DESCRIPTION OF THE TASK:
Nothing but the pictures should be left out when you copy the records exactly.

* * * * *

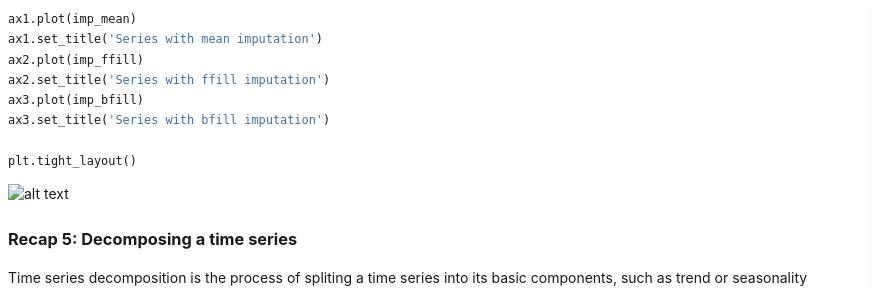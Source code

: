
 ```python
ax1.plot(imp_mean)
ax1.set_title('Series with mean imputation')
ax2.plot(imp_ffill)
ax2.set_title('Series with ffill imputation')
ax3.plot(imp_bfill)
ax3.set_title('Series with bfill imputation')

plt.tight_layout()
```
![alt text](image-22.png)

### Recap 5: **Decomposing** a time series
Time series decomposition is the process of spliting a time series into its basic components, such as trend or seasonality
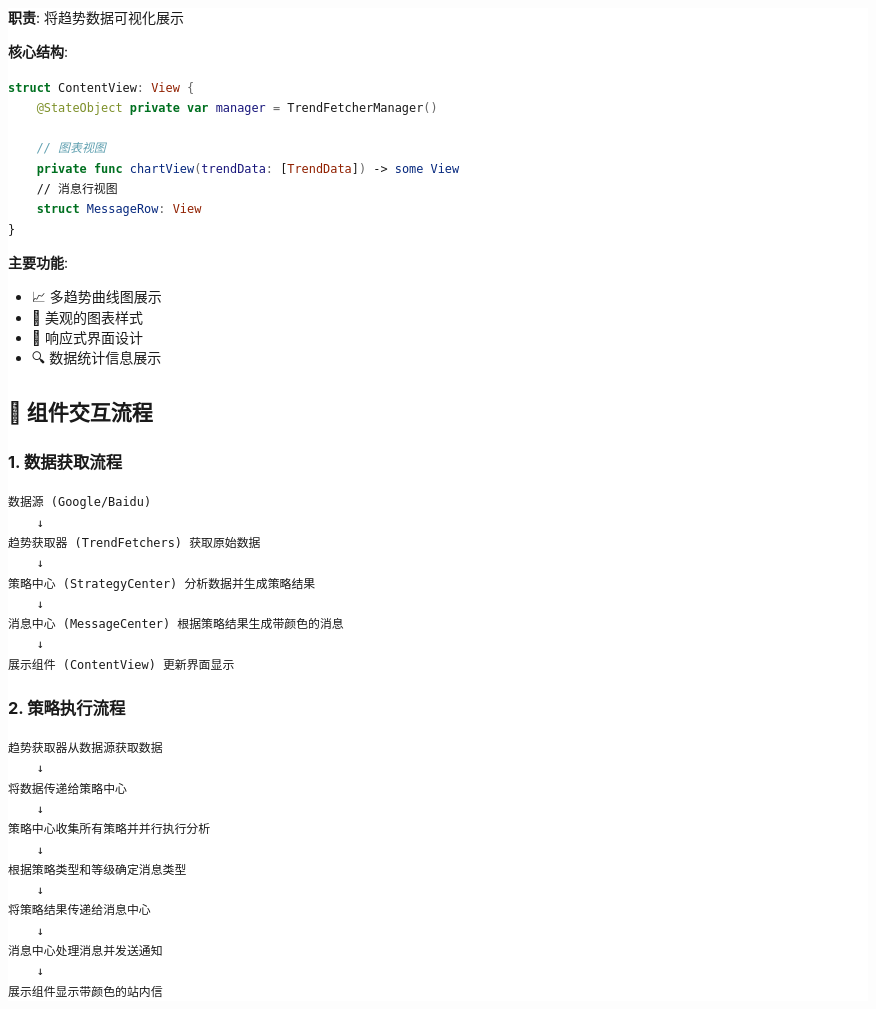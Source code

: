 **职责**: 将趋势数据可视化展示

**核心结构**:
```swift
struct ContentView: View {
    @StateObject private var manager = TrendFetcherManager()
    
    // 图表视图
    private func chartView(trendData: [TrendData]) -> some View
    // 消息行视图
    struct MessageRow: View
}
```

**主要功能**:
- 📈 多趋势曲线图展示
- 🎨 美观的图表样式
- 📱 响应式界面设计
- 🔍 数据统计信息展示

## 🔄 组件交互流程

### 1. 数据获取流程
```
数据源 (Google/Baidu)
    ↓
趋势获取器 (TrendFetchers) 获取原始数据
    ↓
策略中心 (StrategyCenter) 分析数据并生成策略结果
    ↓
消息中心 (MessageCenter) 根据策略结果生成带颜色的消息
    ↓
展示组件 (ContentView) 更新界面显示
```

### 2. 策略执行流程
```
趋势获取器从数据源获取数据
    ↓
将数据传递给策略中心
    ↓
策略中心收集所有策略并并行执行分析
    ↓
根据策略类型和等级确定消息类型
    ↓
将策略结果传递给消息中心
    ↓
消息中心处理消息并发送通知
    ↓
展示组件显示带颜色的站内信
```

* * * * *

COMPLETED TASK:
Source code

:
 ```python
ax1.plot(imp_mean)
ax1.set_title('Series with mean imputation')
ax2.plot(imp_ffill)
ax2.set_title('Series with ffill imputation')
ax3.plot(imp_bfill)
ax3.set_title('Series with bfill imputation')

plt.tight_layout()
```
![alt text](image-22.png)

### Recap 5: **Decomposing** a time series
Time series decomposition is the process of spliting a time series into its basic components, such as trend or seasonality
Source code

: **职责**: 将趋势数据可视化展示

**核心结构**:
```swift
struct ContentView: View {
    @StateObject private var manager = TrendFetcherManager()
    
    // 图表视图
    private func chartView(trendData: [TrendData]) -> some View
    // 消息行视图
    struct MessageRow: View
}
```

**主要功能**:
- 📈 多趋势曲线图展示
- 🎨 美观的图表样式
- 📱 响应式界面设计
- 🔍 数据统计信息展示

## 🔄 组件交互流程

### 1. 数据获取流程
```
数据源 (Google/Baidu)
    ↓
趋势获取器 (TrendFetchers) 获取原始数据
    ↓
策略中心 (StrategyCenter) 分析数据并生成策略结果
    ↓
消息中心 (MessageCenter) 根据策略结果生成带颜色的消息
    ↓
展示组件 (ContentView) 更新界面显示
```

### 2. 策略执行流程
```
趋势获取器从数据源获取数据
    ↓
将数据传递给策略中心
    ↓
策略中心收集所有策略并并行执行分析
    ↓
根据策略类型和等级确定消息类型
    ↓
将策略结果传递给消息中心
    ↓
消息中心处理消息并发送通知
    ↓
展示组件显示带颜色的站内信
```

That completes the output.